If you are a despondent American looking for a cure, the last place you'll find it is in the Christian section of your local Barnes & Noble. You may have better luck in a nearby section, where psychologists, billionaires, and Buddhist monks reveal the "source," "secret," or "path" to living a happy life, one that's eluded everyone but them. In recent months, Chris Guillebeau, blogger and self-avowed "fighter of the status quo," released The Art of Non-Conformity to remind readers to find happiness in remembering, "You don't have to live your life the way other people expect you to." Meanwhile, entrepreneur Michael Masterson published The Pledge, which teaches that happiness is about creating life goals and working toward them—regardless of the merits of said goals. And Sharon Salzberg, in Real Happiness, combines Buddhist principles and Western neuroscience to teach that meditation is "the door to real and accessible happiness," all in just 28 days.

Amid the philosophies of the day, what explains the relative dearth of Christian teaching on happiness? Are we too busy toiling away at good ministry to remember that in our Lord's presence is "fullness of joy," that at his right hand "are pleasures forevermore" (Ps. 16:11, ESV)?

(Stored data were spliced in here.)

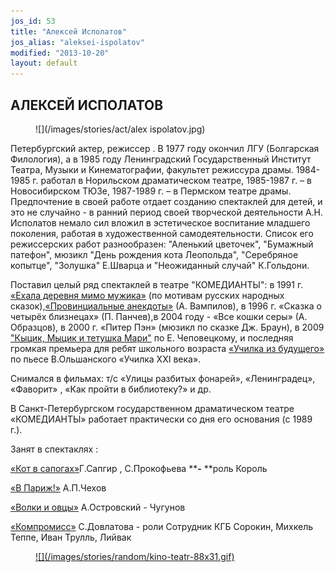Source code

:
 ```yaml
---
jos_id: 53
title: "Алексей Исполатов"
jos_alias: "aleksei-ispolatov"
modified: "2013-10-20"
layout: default
---
```


## АЛЕКСЕЙ ИСПОЛАТОВ

<figure>
![](/images/stories/act/alex ispolatov.jpg)
</figure>

Петербургский актер, режиссер . В 1977 году окончил ЛГУ (Болгарская Филология), а в 1985 году Ленинградский Государственный Институт Театра, Музыки и Кинематографии, факультет режиссура драмы. 1984-1985 г. работал в Норильском драматическом театре, 1985-1987 г. – в Новосибирском ТЮЗе, 1987-1989 г. – в Пермском театре драмы. Предпочтение в своей работе отдает созданию спектаклей для детей, и это не случайно - в ранний период своей творческой деятельности А.Н. Исполатов немало сил вложил в эстетическое воспитание младшего поколения, работая в художественной самодеятельности. Список его режиссерских работ разнообразен: "Аленький цветочек", "Бумажный патефон", мюзикл "День рождения кота Леопольда", "Серебряное копытце", "Золушка" Е.Шварца и "Неожиданный случай" К.Гольдони.

Поставил целый ряд спектаклей в театре "КОМЕДИАНТЫ": в 1991 г. [«Ехала деревня мимо мужика»](45-exala-derevna-mimo-mushika.html) (по мотивам русских народных сказок),[«Провинциальные анекдоты»](71-anekdoti.html) (А. Вампилов), в 1996 г. «Сказка о четырёх близнецах» (П. Панчев),в 2004 году - «Все кошки серы» (А. Образцов), в 2000 г. «Питер Пэн» (мюзикл по сказке Дж. Браун), в 2009[ "Кыцик, Мыцик и тетушка Мари"](76-kicik-micik-i-mari.html) по Е. Чеповецкому, и последняя громкая премьера для ребят школьного возраста [«Училка из будущего»](90-ychilka.html) по пьесе В.Ольшанского «Училка XXI века».

Снимался в фильмах: т/с «Улицы разбитых фонарей», «Ленинградец», «Фаворит» , «Как пройти в библиотеку?» и др.

В Санкт-Петербургском государственном драматическом театре «КОМЕДИАНТЫ» работает практически со дня его основания (c 1989 г.).

Занят в спектаклях :

[«Кот в сапогах»](74-kot-v-sapogah.html)Г.Сапгир , С.Прокофьева ****-** **роль Король

[«В Париж!»](41-v-paris.html) А.П.Чехов

[«Волки и овцы»](42-volki-i-ovci.html) А.Островский - Чугунов

[«Компромисс»](282-kompromiss-sdovlatov.html) С.Довлатова - роли Сотрудник КГБ Сорокин, Михкель Теппе, Иван Трулль, Лийвак

<figure><a href="http://www.kino-teatr.ru/kino/acter/m/ros/5825/bio/">
![](/images/stories/random/kino-teatr-88x31.gif)
</a></figure>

Do we even believe God wants us to be happy?

Ellen T. Charry says the Christian tradition has made room for happiness, but primarily in the next life, when believers will be united with God. In other words, the church has located happiness eschatologically—"any sorrow we face now pales in comparison to the joy that awaits." Charry, the Margaret W. Harmon Professor of Historical and Systematic Theology at Princeton Seminary, thinks this is misguided. In God and the Art of Happiness (Eerdmans), she reframes Christian notions of happiness in two major ways: by defining happiness not primarily as an emotion but as a virtuous way of life, as did Thomas Aquinas, Augustine, and the classical philosophers they drew from; and by leaving room for happiness in this life, which wells up as God draws us closer to himself through Christ.

As in her previous works, notably By the Renewing of Your Minds, Charry writes from practical concern, especially for readers who wonder if life is "more than a vale of tears simply to be slogged through somehow in hopes of a heavenly reward." She wonders this herself, having recently lost her husband of 40 years to an "untimely and pointless death."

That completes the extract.